DIRECTIONS FOR THIS TASK
Ignoring every picture, transcribe the data in full as it stands.

——————————

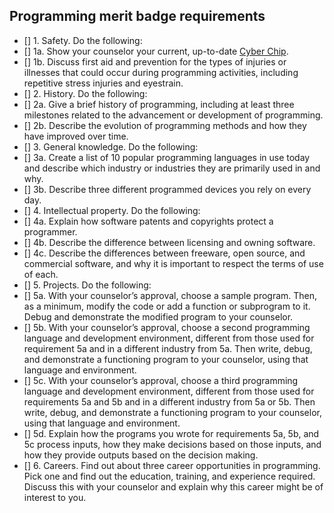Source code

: Programming merit badge requirements
------------------------------------

- [] 1.  Safety. Do the following:
- [] 1a. Show your counselor your current, up-to-date [Cyber
    Chip](/wiki/index.php/Cyber_Chip "Cyber Chip").
- [] 1b. Discuss first aid and prevention for the types of injuries or
    illnesses that could occur during programming activities, including
    repetitive stress injuries and eyestrain.
- [] 2. History. Do the following:
- [] 2a. Give a brief history of programming, including at least three
    milestones related to the advancement or development of programming.
- [] 2b. Describe the evolution of programming methods and how they have improved over time.
- [] 3.  General knowledge. Do the following:
- [] 3a. Create a list of 10 popular programming languages in use today and describe which industry or industries they are primarily used in and why.
- [] 3b. Describe three different programmed devices you rely on every day.
- [] 4.  Intellectual property. Do the following:
- [] 4a. Explain how software patents and copyrights protect a programmer.
- [] 4b. Describe the difference between licensing and owning software.
- [] 4c. Describe the differences between freeware, open source, and commercial software, and why it is important to respect the terms of use of each.
- [] 5. Projects. Do the following:
- [] 5a. With your counselor’s approval, choose a sample program. Then, as a minimum, modify the code or add a function or subprogram to it. Debug and demonstrate the modified program to your counselor.
- [] 5b. With your counselor’s approval, choose a second programming language and development environment, different from those used for requirement 5a and in a different industry from 5a. Then write, debug, and demonstrate a functioning program to your counselor, using that language and environment.
- [] 5c. With your counselor’s approval, choose a third programming language and development environment, different from those used for requirements 5a and 5b and in a different industry from 5a or 5b. Then write, debug, and demonstrate a functioning program to your counselor, using that language and environment.
- [] 5d. Explain how the programs you wrote for requirements 5a, 5b, and 5c process inputs, how they make decisions based on those inputs, and how they provide outputs based on the decision making.
- [] 6.  Careers. Find out about three career opportunities in programming. Pick one and find out the education, training, and experience required. Discuss this with your counselor and explain why this career might be of interest to you.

——————————

OUTPUT
Source code

: Programming merit badge requirements
------------------------------------

- [] 1.  Safety. Do the following:
- [] 1a. Show your counselor your current, up-to-date [Cyber
    Chip](/wiki/index.php/Cyber_Chip "Cyber Chip").
- [] 1b. Discuss first aid and prevention for the types of injuries or
    illnesses that could occur during programming activities, including
    repetitive stress injuries and eyestrain.
- [] 2. History. Do the following:
- [] 2a. Give a brief history of programming, including at least three
    milestones related to the advancement or development of programming.
- [] 2b. Describe the evolution of programming methods and how they have improved over time.
- [] 3.  General knowledge. Do the following:
- [] 3a. Create a list of 10 popular programming languages in use today and describe which industry or industries they are primarily used in and why.
- [] 3b. Describe three different programmed devices you rely on every day.
- [] 4.  Intellectual property. Do the following:
- [] 4a. Explain how software patents and copyrights protect a programmer.
- [] 4b. Describe the difference between licensing and owning software.
- [] 4c. Describe the differences between freeware, open source, and commercial software, and why it is important to respect the terms of use of each.
- [] 5. Projects. Do the following:
- [] 5a. With your counselor’s approval, choose a sample program. Then, as a minimum, modify the code or add a function or subprogram to it. Debug and demonstrate the modified program to your counselor.
- [] 5b. With your counselor’s approval, choose a second programming language and development environment, different from those used for requirement 5a and in a different industry from 5a. Then write, debug, and demonstrate a functioning program to your counselor, using that language and environment.
- [] 5c. With your counselor’s approval, choose a third programming language and development environment, different from those used for requirements 5a and 5b and in a different industry from 5a or 5b. Then write, debug, and demonstrate a functioning program to your counselor, using that language and environment.
- [] 5d. Explain how the programs you wrote for requirements 5a, 5b, and 5c process inputs, how they make decisions based on those inputs, and how they provide outputs based on the decision making.
- [] 6.  Careers. Find out about three career opportunities in programming. Pick one and find out the education, training, and experience required. Discuss this with your counselor and explain why this career might be of interest to you.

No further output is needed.